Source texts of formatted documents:
***

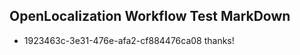 ## OpenLocalization Workflow Test MarkDown
* 1923463c-3e31-476e-afa2-cf884476ca08 thanks!

<!--HONumber=Jul16_HO3-->


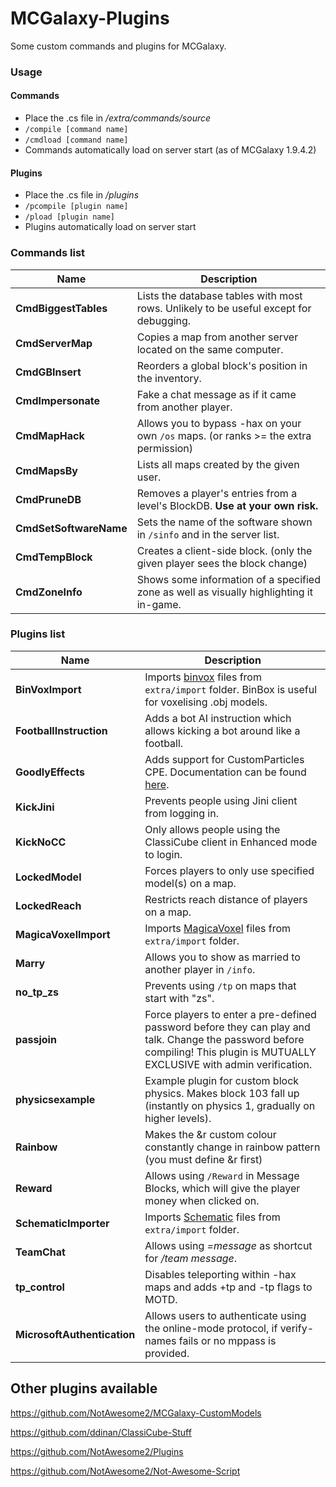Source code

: # MCGalaxy-Plugins
Some custom commands and plugins for MCGalaxy.

### Usage

#### Commands 
- Place the .cs file in */extra/commands/source*
- `/compile [command name]`
- `/cmdload [command name]`
- Commands automatically load on server start (as of MCGalaxy 1.9.4.2)
#### Plugins
- Place the .cs file in */plugins*
- `/pcompile [plugin name]`
- `/pload [plugin name]`
- Plugins automatically load on server start

### Commands list
| Name | Description |
| ------------- | -----|
| **CmdBiggestTables** | Lists the database tables with most rows. Unlikely to be useful except for debugging.
| **CmdServerMap** | Copies a map from another server located on the same computer.
| **CmdGBInsert** | Reorders a global block's position in the inventory.
| **CmdImpersonate** | Fake a chat message as if it came from another player.
| **CmdMapHack** | Allows you to bypass -hax on your own `/os` maps. (or ranks >= the extra permission)
| **CmdMapsBy** | Lists all maps created by the given user.
| **CmdPruneDB** | Removes a player's entries from a level's BlockDB. **Use at your own risk.**
| **CmdSetSoftwareName** | Sets the name of the software shown in `/sinfo` and in the server list.
| **CmdTempBlock** | Creates a client-side block. (only the given player sees the block change)
| **CmdZoneInfo** | Shows some information of a specified zone as well as visually highlighting it in-game.

### Plugins list
| Name | Description |
| ------------- | -----|
| **BinVoxImport** | Imports [binvox](http://www.patrickmin.com/binvox/) files from `extra/import` folder. BinBox is useful for voxelising .obj models.
| **FootballInstruction** | Adds a bot AI instruction which allows kicking a bot around like a football.
| **GoodlyEffects** | Adds support for CustomParticles CPE. Documentation can be found [here](documentation/GoodlyEffects.md).
| **KickJini** | Prevents people using Jini client from logging in.
| **KickNoCC** | Only allows people using the ClassiCube client in Enhanced mode to login.
| **LockedModel** | Forces players to only use specified model(s) on a map.
| **LockedReach** | Restricts reach distance of players on a map.
| **MagicaVoxelImport** | Imports [MagicaVoxel](https://ephtracy.github.io/) files from `extra/import` folder.
| **Marry** | Allows you to show as married to another player in `/info`.
| **no_tp_zs** | Prevents using `/tp` on maps that start with "zs".
| **passjoin** | Force players to enter a pre-defined password before they can play and talk. Change the password before compiling! This plugin is MUTUALLY EXCLUSIVE with admin verification.
| **physicsexample** | Example plugin for custom block physics. Makes block 103 fall up (instantly on physics 1, gradually on higher levels).
| **Rainbow** | Makes the &r custom colour constantly change in rainbow pattern (you must define &r first)
| **Reward** | Allows using `/Reward` in Message Blocks, which will give the player money when clicked on.
| **SchematicImporter** | Imports [Schematic](https://minecraft.fandom.com/wiki/Schematic_file_format) files from `extra/import` folder.
| **TeamChat** | Allows using *=message* as shortcut for */team message*.
| **tp_control** | Disables teleporting within -hax maps and adds +tp and -tp flags to MOTD.
| **MicrosoftAuthentication** | Allows users to authenticate using the online-mode protocol, if verify-names fails or no mppass is provided.


## Other plugins available
https://github.com/NotAwesome2/MCGalaxy-CustomModels

https://github.com/ddinan/ClassiCube-Stuff

https://github.com/NotAwesome2/Plugins

https://github.com/NotAwesome2/Not-Awesome-Script
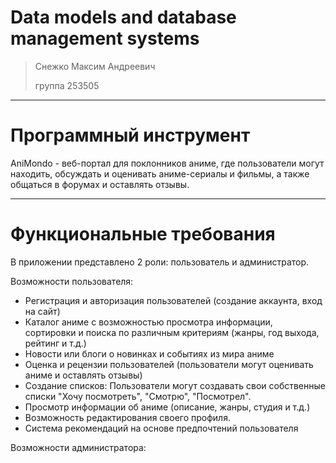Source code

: # Data models and database management systems

> Снежко Максим Андреевич
> 
> группа 253505

--------------------------------------

# Программный инструмент

AniMondo - веб-портал для поклонников аниме, где пользователи могут находить, обсуждать и оценивать аниме-сериалы и фильмы, а также общаться в форумах и оставлять отзывы.

--------------------------------------

# Функциональные требования

В приложении представлено 2 роли: пользователь и администратор.

Возможности пользователя:
* Регистрация и авторизация пользователей (создание аккаунта, вход на сайт)
* Каталог аниме с возможностью просмотра информации, сортировки и поиска по различным критериям (жанры, год выхода, рейтинг и т.д.)
* Новости или блоги о новинках и событиях из мира аниме
* Оценка и рецензии пользователей (пользователи могут оценивать аниме и оставлять отзывы)
* Создание списков: Пользователи могут создавать свои собственные списки "Хочу посмотреть", "Смотрю", "Посмотрел".
* Просмотр информации об аниме (описание, жанры, студия и т.д.)
* Возможность редактирования своего профиля.
* Система рекомендаций на основе предпочтений пользователя

Возможности администратора:
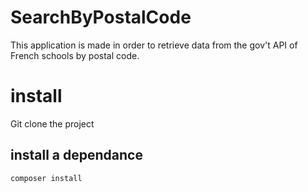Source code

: # SearchByPostalCode

This application is made in order to retrieve data from the gov't API of French schools by postal code.


# install

Git clone the project

## install a dependance 

`composer install`

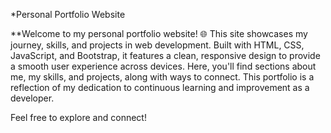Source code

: *Personal Portfolio Website

**Welcome to my personal portfolio website! 🌐 This site showcases my journey, skills, and projects in web development. Built with HTML, CSS, JavaScript, and Bootstrap, it features a clean, responsive design to provide a smooth user experience across devices. Here, you'll find sections about me, my skills, and projects, along with ways to connect. This portfolio is a reflection of my dedication to continuous learning and improvement as a developer.

Feel free to explore and connect!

***

* _WORK INSTRUCTIONS_:
In the data above, the stretch from the line with "for */team message*." through the line with "и оставлять отзывы)" is to be returned exactly, minus any pictures.

* _EXERCISE SOLUTION_:
| **TeamChat** | Allows using *=message* as shortcut for */team message*.
| **tp_control** | Disables teleporting within -hax maps and adds +tp and -tp flags to MOTD.
| **MicrosoftAuthentication** | Allows users to authenticate using the online-mode protocol, if verify-names fails or no mppass is provided.


## Other plugins available
https://github.com/NotAwesome2/MCGalaxy-CustomModels

https://github.com/ddinan/ClassiCube-Stuff

https://github.com/NotAwesome2/Plugins

https://github.com/NotAwesome2/Not-Awesome-Script
Source code

: # Data models and database management systems

> Снежко Максим Андреевич
> 
> группа 253505

--------------------------------------

# Программный инструмент

AniMondo - веб-портал для поклонников аниме, где пользователи могут находить, обсуждать и оценивать аниме-сериалы и фильмы, а также общаться в форумах и оставлять отзывы.

--------------------------------------

# Функциональные требования

В приложении представлено 2 роли: пользователь и администратор.

Возможности пользователя:
* Регистрация и авторизация пользователей (создание аккаунта, вход на сайт)
* Каталог аниме с возможностью просмотра информации, сортировки и поиска по различным критериям (жанры, год выхода, рейтинг и т.д.)
* Новости или блоги о новинках и событиях из мира аниме
* Оценка и рецензии пользователей (пользователи могут оценивать аниме и оставлять отзывы)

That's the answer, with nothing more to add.